Details
Description
I wrote a test case to reproduce another problem for branch-2 and found new NPE error, log:
FATAL event.EventDispatcher (EventDispatcher.java:run(75)) - Error in handling event type NODE_UPDATE to the Event Dispatcher java.lang.NullPointerException at org.apache.hadoop.yarn.server.resourcemanager.scheduler.AppSchedulingInfo.allocate(AppSchedulingInfo.java:446) at org.apache.hadoop.yarn.server.resourcemanager.scheduler.common.fica.FiCaSchedulerApp.apply(FiCaSchedulerApp.java:516) at org.apache.hadoop.yarn.client.TestNegativePendingResource$1.answer(TestNegativePendingResource.java:225) at org.mockito.internal.stubbing.StubbedInvocationMatcher.answer(StubbedInvocationMatcher.java:31) at org.mockito.internal.MockHandler.handle(MockHandler.java:97) at org.mockito.internal.creation.MethodInterceptorFilter.intercept(MethodInterceptorFilter.java:47) at org.apache.hadoop.yarn.server.resourcemanager.scheduler.common.fica.FiCaSchedulerApp$$EnhancerByMockitoWithCGLIB$$29eb8afc.apply(<generated>) at org.apache.hadoop.yarn.server.resourcemanager.scheduler.capacity.CapacityScheduler.tryCommit(CapacityScheduler.java:2396) at org.apache.hadoop.yarn.server.resourcemanager.scheduler.capacity.CapacityScheduler.submitResourceCommitRequest(CapacityScheduler.java:2281) at org.apache.hadoop.yarn.server.resourcemanager.scheduler.capacity.CapacityScheduler.allocateOrReserveNewContainers(CapacityScheduler.java:1247) at org.apache.hadoop.yarn.server.resourcemanager.scheduler.capacity.CapacityScheduler.allocateContainerOnSingleNode(CapacityScheduler.java:1236) at org.apache.hadoop.yarn.server.resourcemanager.scheduler.capacity.CapacityScheduler.allocateContainersToNode(CapacityScheduler.java:1325) at org.apache.hadoop.yarn.server.resourcemanager.scheduler.capacity.CapacityScheduler.allocateContainersToNode(CapacityScheduler.java:1112) at org.apache.hadoop.yarn.server.resourcemanager.scheduler.capacity.CapacityScheduler.nodeUpdate(CapacityScheduler.java:987) at org.apache.hadoop.yarn.server.resourcemanager.scheduler.capacity.CapacityScheduler.handle(CapacityScheduler.java:1367) at org.apache.hadoop.yarn.server.resourcemanager.scheduler.capacity.CapacityScheduler.handle(CapacityScheduler.java:143) at org.apache.hadoop.yarn.event.EventDispatcher$EventProcessor.run(EventDispatcher.java:66) at java.lang.Thread.run(Thread.java:745)

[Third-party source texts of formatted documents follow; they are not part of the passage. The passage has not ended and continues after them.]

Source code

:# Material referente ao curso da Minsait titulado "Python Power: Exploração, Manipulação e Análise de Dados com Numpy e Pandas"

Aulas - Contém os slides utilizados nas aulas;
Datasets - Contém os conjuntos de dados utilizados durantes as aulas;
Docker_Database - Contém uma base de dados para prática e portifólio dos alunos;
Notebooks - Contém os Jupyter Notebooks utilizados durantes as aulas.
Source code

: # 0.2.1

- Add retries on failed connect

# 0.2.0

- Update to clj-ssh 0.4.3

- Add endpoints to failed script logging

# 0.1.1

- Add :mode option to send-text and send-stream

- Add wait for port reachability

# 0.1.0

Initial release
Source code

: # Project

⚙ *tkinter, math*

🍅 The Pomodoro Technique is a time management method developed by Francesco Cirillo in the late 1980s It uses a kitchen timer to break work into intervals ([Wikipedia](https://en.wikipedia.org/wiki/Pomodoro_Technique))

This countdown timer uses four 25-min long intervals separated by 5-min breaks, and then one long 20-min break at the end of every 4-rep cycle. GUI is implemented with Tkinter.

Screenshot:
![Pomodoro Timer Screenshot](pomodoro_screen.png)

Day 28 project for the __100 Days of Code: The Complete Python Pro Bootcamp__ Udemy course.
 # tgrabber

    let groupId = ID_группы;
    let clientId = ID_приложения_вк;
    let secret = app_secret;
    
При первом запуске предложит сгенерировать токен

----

Reproduce this error in chronological order:
1. AM started and requested 1 container with schedulerRequestKey#1 :
ApplicationMasterService#allocate --> CapacityScheduler#allocate --> SchedulerApplicationAttempt#updateResourceRequests --> AppSchedulingInfo#updateResourceRequests
Added schedulerRequestKey#1 into schedulerKeyToPlacementSets
2. Scheduler allocatd 1 container for this request and accepted the proposal
3. AM removed this request
ApplicationMasterService#allocate --> CapacityScheduler#allocate --> SchedulerApplicationAttempt#updateResourceRequests --> AppSchedulingInfo#updateResourceRequests --> AppSchedulingInfo#addToPlacementSets --> AppSchedulingInfo#updatePendingResources
Removed schedulerRequestKey#1 from schedulerKeyToPlacementSets)
4. Scheduler applied this proposal
CapacityScheduler#tryCommit --> FiCaSchedulerApp#apply --> AppSchedulingInfo#allocate
Throw NPE when called schedulerKeyToPlacementSets.get(schedulerRequestKey).allocate(schedulerKey, type, node);